◆ Work instruction ◆
Copy out, exactly, the first line of the entries below and every line after it through the one containing "Archisha Bhatt$^2$ \quad".

Stored data:
————

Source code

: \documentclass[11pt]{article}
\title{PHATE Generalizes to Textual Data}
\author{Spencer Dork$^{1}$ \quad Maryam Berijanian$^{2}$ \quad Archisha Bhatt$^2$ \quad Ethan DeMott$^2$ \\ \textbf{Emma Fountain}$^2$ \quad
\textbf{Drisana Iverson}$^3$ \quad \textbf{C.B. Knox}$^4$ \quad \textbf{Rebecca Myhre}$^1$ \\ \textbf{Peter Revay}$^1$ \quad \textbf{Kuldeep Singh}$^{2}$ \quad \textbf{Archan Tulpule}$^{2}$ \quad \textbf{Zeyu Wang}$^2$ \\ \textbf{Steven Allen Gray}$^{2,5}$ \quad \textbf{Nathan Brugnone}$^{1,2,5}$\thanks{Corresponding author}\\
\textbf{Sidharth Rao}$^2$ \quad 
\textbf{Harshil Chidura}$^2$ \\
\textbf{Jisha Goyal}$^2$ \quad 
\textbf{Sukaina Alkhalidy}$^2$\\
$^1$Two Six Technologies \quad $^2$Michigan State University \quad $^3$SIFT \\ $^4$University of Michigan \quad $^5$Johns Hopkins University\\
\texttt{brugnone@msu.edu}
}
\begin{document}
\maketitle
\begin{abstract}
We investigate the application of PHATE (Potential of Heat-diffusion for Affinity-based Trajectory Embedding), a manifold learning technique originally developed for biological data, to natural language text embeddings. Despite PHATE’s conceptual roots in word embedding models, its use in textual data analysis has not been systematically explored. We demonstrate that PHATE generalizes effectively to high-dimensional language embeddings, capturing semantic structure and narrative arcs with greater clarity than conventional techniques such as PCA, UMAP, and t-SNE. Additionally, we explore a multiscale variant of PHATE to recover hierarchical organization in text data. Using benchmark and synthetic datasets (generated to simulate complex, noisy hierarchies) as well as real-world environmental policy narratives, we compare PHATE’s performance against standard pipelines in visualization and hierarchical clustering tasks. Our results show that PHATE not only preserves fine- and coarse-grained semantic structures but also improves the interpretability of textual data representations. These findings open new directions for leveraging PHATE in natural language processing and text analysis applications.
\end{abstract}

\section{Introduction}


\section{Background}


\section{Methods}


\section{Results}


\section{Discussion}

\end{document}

————

◆ Written response ◆
Source code

: \documentclass[11pt]{article}
\title{PHATE Generalizes to Textual Data}
\author{Spencer Dork$^{1}$ \quad Maryam Berijanian$^{2}$ \quad Archisha Bhatt$^2$ \quad Ethan DeMott$^2$ \\ \textbf{Emma Fountain}$^2$ \quad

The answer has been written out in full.